Upon her return from Europe, my mother moved to Denver, Colorado, to begin her teaching career in the Denver City School System. Living in Denver was a very exciting time in her life. She was living the high life, teaching, living with friends in a high-rise condominium, and taking advantage of all the things a big city can offer.
A chance encounter with a young man who had hitchhiked across the county would change my mother's life forever. Don W. Jones and Russ Rainey hitchhiked from Rolla, Missouri, to Denver, Colorado, in the dead of winter to see Russ' girlfriend, Fran. Fran was my mother's roommate, and the two women soon found themselves being wined and dined and shown the town. At the end of the date, my mother had to sell my father's clothes to pay the tab.
Now you would think going on a blind date with a lanky kid from Rolla who wore jeans and was so broke he had to hitchhike and sell his clothes to buy dinner would deter any type of long-term romance. Ironically, this chance encounter lasted 55 years.
My mother and father were married in Bethany on September 5, 1964. The day of the wedding brought epic rains to such extent that the church flooded, prompting my grandmother to exclaim "even God is against this wedding." Other family members, however, were more optimistic, as the wagers were placed that the marriage would last no more than six weeks. As a honeymoon, "Fat Boy and Sweetums" drove to their new home and new jobs in Huntsville, Alabama.
It is in Huntsville that my mother continued her teaching career at Lee High School, where she would begin to make even more friends that would last her entire life. As a newly married couple, my parents entertained a lot and began to build a network of friends who, as they read this column, will surely reminisce of the good times they had when they were all "just starting out."
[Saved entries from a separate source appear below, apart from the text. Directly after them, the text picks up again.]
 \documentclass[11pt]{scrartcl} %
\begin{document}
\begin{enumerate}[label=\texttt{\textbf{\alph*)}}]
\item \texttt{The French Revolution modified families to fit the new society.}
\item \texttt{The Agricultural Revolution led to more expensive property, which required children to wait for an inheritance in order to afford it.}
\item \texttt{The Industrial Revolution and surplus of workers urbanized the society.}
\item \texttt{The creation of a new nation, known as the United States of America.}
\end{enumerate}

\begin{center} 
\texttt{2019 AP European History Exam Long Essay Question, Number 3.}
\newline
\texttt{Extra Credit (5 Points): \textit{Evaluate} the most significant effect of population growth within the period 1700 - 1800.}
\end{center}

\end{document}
On November 1, 1967, my mother embarked on her most challenging and (hopefully) rewarding endeavor that weighed 10 pounds and was 24 inches long. I am an only child, so I guess she got it right the first time. My mother spent the rest of her life making sure I was prepared for life's ups and downs. My mother was a feminist, and as her only male child, she was determined to teach me how to properly treat other people. I can cook, wash clothes, sew on a button, and I like to buy clothes for Kandye because of my mother. I am an Eagle Scout, a college graduate, a law school graduate and the District Attorney because of my mother. I know "i before e except after c," and I know I have used entirely too many commas and run-on sentences in this column. I know it is not proper to go barefoot in Parisians and not to throw rocks at Jean Wessel's car. All because of my mother.
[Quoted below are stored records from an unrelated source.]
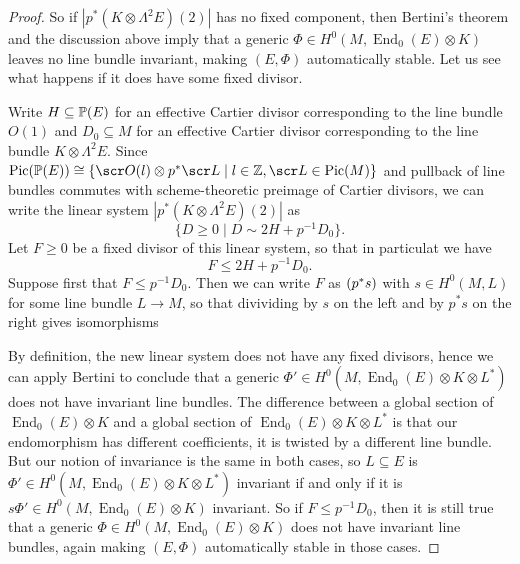 \documentclass[A4paper, 12pt, british, reqno]{amsart}
\DeclareMathOperator{\End}{End}
\DeclareMathOperator{\Pic}{Pic}
\let\div\relax
\DeclareMathOperator{\div}{div}
\newcommand{\ot}{\otimes}
\newcommand{\dual}{^{*}}
\begin{document}
\begin{prop}
\begin{proof}
	So if $|p^{*}(K\ot \Lambda^{2}E)(2)|$ has no fixed component, then Bertini's theorem and the discussion above imply that a generic $\Phi\in H^{0}(M,\End_{0}(E)\ot K)$ leaves no line bundle invariant, making $(E,\Phi)$ automatically stable.
	Let us see what happens if it does have some fixed divisor.

	Write $H\subseteq \P(E)$ for an effective Cartier divisor corresponding to the line bundle $O(1)$ and $D_{0}\subseteq M$ for an effective Cartier divisor corresponding to the line bundle $K\ot \Lambda^{2}E$.
	Since $\Pic(\P(E))\cong \{ \O(l)\ot p^{*}\L \mid l\in \Z, \L\in \Pic(M)\}$ \cite[Exercise II.7.9]{har77} and pullback of line bundles commutes with scheme-theoretic preimage of Cartier divisors, we can write the linear system $|p^{*}(K\ot \Lambda^{2}E)(2)|$ as
	\[ \{ D\geqslant 0 \mid D\sim 2H+p^{-1}D_{0}\}. \]
	Let $F\geqslant 0$ be a fixed divisor of this linear system, so that in particulat we have
	\[ F\leqslant 2H+p^{-1}D_{0}. \]
	Suppose first that $F\leqslant p^{-1}D_{0}$.
	Then we can write $F$ as $\div(p^{*}s)$ with $s\in H^{0}(M,L)$ for some line bundle $L\to M$, so that divividing by $s$ on the left and by $p^{*}s$ on the right gives isomorphisms
	\begin{center}
	\end{center}
	By definition, the new linear system does not have any fixed divisors, hence we can apply Bertini to conclude that a generic $\Phi'\in H^{0}(M,\End_{0}(E)\ot K\ot L\dual)$ does not have invariant line bundles.
	The difference between a global section of $\End_{0}(E)\ot K$ and a global section of $\End_{0}(E)\ot K\ot L\dual$ is that our endomorphism has different coefficients, it is twisted by a different line bundle.
	But our notion of invariance is the same in both cases, so $L\subseteq E$ is $\Phi'\in H^{0}(M,\End_{0}(E)\ot K\ot L\dual)$ invariant if and only if it is $s\Phi'\in H^{0}(M,\End_{0}(E)\ot K)$ invariant.
	So if $F\leqslant p^{-1}D_{0}$, then it is still true that a generic $\Phi\in H^{0}(M,\End_{0}(E)\ot K)$ does not have invariant line bundles, again making $(E,\Phi)$ automatically stable in those cases.
    \end{proof}
\end{prop}



\vspace{0.3cm}
\end{document}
My mother was a force of nature. Anyone who knew her can tell you. She loved her family with sheer ferocity. She loved her friends and cherished the memories as each friendship threaded its way through her life. She enjoyed a good party, a properly made margarita and the occasional Kool menthol.
Despite being ill in the end, my mother lived a very full life. I am very thankful my dad was there to take care of her until the end. I am very thankful for her many friends. I am very thankful one of her last "good" days was spent with Kandye and Christopher. Most importantly, I am very thankful despite my hard head, I got her message. My mother's eternal legacy will be the recording in my head that I repeat almost daily to my children, and in time, they to their children. It is almost impossible to summarize a person's life in a single column. That's where every person who reads this or hears my voice is going to help me spread her legacy. Tell the funny stories. Tell the not so funny stories because life is full of both. Cherish my mother's memory. Hug your mother and father and tell them you love them. Hug your spouse, your children and your grandchildren and tell them you love them, too. Life goes by pretty fast.
I love you, Mom.

-Submitted by Limestone County District Attorney Brian C.T. Jones.